[Collection entries]
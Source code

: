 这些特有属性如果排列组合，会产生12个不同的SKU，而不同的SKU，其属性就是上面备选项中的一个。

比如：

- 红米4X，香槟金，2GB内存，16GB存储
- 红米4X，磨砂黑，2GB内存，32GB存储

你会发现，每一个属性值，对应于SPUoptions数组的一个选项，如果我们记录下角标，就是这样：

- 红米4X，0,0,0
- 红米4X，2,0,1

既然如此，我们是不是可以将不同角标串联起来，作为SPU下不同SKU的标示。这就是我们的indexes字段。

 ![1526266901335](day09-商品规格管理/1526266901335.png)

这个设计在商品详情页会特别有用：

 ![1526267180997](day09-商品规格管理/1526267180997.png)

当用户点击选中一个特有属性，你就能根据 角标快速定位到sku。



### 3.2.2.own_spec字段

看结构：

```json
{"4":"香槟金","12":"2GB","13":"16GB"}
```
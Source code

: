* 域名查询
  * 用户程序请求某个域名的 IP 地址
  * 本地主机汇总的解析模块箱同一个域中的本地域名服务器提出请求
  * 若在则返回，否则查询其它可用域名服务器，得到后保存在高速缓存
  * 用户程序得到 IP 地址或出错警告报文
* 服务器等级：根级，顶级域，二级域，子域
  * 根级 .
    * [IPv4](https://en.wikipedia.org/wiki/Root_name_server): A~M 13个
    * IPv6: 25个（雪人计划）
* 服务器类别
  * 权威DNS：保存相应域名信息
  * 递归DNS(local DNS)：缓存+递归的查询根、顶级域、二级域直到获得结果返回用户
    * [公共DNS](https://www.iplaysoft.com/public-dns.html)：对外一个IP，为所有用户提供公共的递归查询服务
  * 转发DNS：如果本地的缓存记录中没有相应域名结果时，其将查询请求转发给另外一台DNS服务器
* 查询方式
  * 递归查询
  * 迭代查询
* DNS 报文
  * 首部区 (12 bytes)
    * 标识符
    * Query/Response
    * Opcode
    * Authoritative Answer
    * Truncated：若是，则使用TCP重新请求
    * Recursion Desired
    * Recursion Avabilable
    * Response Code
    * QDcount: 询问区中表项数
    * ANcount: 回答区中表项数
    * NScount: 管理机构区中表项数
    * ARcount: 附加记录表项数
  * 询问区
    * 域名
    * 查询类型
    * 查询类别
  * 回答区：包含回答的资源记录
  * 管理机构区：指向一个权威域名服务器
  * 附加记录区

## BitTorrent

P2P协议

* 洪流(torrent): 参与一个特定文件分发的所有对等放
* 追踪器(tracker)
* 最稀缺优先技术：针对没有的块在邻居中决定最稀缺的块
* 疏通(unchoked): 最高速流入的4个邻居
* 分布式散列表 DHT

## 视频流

* _WHAT IS REQUIRED_
Give again only the lines starting at the one that contains "- 红米4X，0,0,0" and running to the end of the data.

* _EXPECTED ANSWER_
- 红米4X，0,0,0
- 红米4X，2,0,1

既然如此，我们是不是可以将不同角标串联起来，作为SPU下不同SKU的标示。这就是我们的indexes字段。

 ![1526266901335](day09-商品规格管理/1526266901335.png)

这个设计在商品详情页会特别有用：

 ![1526267180997](day09-商品规格管理/1526267180997.png)

当用户点击选中一个特有属性，你就能根据 角标快速定位到sku。



### 3.2.2.own_spec字段

看结构：

```json
{"4":"香槟金","12":"2GB","13":"16GB"}
```
Source code

:* 域名查询
  * 用户程序请求某个域名的 IP 地址
  * 本地主机汇总的解析模块箱同一个域中的本地域名服务器提出请求
  * 若在则返回，否则查询其它可用域名服务器，得到后保存在高速缓存
  * 用户程序得到 IP 地址或出错警告报文
* 服务器等级：根级，顶级域，二级域，子域
  * 根级 .
    * [IPv4](https://en.wikipedia.org/wiki/Root_name_server): A~M 13个
    * IPv6: 25个（雪人计划）
* 服务器类别
  * 权威DNS：保存相应域名信息
  * 递归DNS(local DNS)：缓存+递归的查询根、顶级域、二级域直到获得结果返回用户
    * [公共DNS](https://www.iplaysoft.com/public-dns.html)：对外一个IP，为所有用户提供公共的递归查询服务
  * 转发DNS：如果本地的缓存记录中没有相应域名结果时，其将查询请求转发给另外一台DNS服务器
* 查询方式
  * 递归查询
  * 迭代查询
* DNS 报文
  * 首部区 (12 bytes)
    * 标识符
    * Query/Response
    * Opcode
    * Authoritative Answer
    * Truncated：若是，则使用TCP重新请求
    * Recursion Desired
    * Recursion Avabilable
    * Response Code
    * QDcount: 询问区中表项数
    * ANcount: 回答区中表项数
    * NScount: 管理机构区中表项数
    * ARcount: 附加记录表项数
  * 询问区
    * 域名
    * 查询类型
    * 查询类别
  * 回答区：包含回答的资源记录
  * 管理机构区：指向一个权威域名服务器
  * 附加记录区

## BitTorrent

P2P协议

* 洪流(torrent): 参与一个特定文件分发的所有对等放
* 追踪器(tracker)
* 最稀缺优先技术：针对没有的块在邻居中决定最稀缺的块
* 疏通(unchoked): 最高速流入的4个邻居
* 分布式散列表 DHT

## 视频流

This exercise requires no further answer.